***** Supplied material *****

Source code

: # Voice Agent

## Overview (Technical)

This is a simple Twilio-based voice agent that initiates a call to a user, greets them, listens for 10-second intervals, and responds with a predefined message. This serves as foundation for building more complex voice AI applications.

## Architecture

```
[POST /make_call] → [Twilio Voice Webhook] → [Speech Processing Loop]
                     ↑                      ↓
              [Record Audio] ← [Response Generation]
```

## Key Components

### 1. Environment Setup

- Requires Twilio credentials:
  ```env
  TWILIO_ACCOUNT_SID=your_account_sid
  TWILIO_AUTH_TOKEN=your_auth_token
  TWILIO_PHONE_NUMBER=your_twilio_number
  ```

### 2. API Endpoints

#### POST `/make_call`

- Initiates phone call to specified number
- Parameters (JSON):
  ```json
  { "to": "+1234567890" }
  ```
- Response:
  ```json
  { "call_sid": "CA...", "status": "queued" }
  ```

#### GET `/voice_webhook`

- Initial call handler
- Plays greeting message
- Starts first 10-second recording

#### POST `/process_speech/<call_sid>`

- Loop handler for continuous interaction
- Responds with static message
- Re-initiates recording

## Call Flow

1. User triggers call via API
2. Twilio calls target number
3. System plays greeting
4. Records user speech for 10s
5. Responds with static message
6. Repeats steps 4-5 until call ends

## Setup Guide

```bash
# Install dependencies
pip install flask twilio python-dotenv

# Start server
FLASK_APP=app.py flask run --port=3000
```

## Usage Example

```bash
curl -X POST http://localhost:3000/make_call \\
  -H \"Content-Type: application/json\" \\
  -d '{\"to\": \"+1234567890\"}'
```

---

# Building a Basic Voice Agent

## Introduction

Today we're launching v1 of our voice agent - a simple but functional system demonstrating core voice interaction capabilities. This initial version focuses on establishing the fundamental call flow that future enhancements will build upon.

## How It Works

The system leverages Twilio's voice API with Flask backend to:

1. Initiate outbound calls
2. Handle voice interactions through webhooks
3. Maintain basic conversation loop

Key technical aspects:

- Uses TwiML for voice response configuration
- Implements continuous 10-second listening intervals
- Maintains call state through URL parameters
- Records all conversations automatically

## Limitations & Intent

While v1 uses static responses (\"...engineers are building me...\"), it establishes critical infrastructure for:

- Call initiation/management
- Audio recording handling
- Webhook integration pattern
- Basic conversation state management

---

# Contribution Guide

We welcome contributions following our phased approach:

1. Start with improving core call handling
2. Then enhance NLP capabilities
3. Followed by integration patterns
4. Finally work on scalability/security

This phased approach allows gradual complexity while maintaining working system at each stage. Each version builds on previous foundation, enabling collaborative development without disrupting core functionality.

*****

Lines with "version" in them are what the answer must contain; copy each from the records above.

(Task solution)
Today we're launching v1 of our voice agent - a simple but functional system demonstrating core voice interaction capabilities. This initial version focuses on establishing the fundamental call flow that future enhancements will build upon.
This phased approach allows gradual complexity while maintaining working system at each stage. Each version builds on previous foundation, enabling collaborative development without disrupting core functionality.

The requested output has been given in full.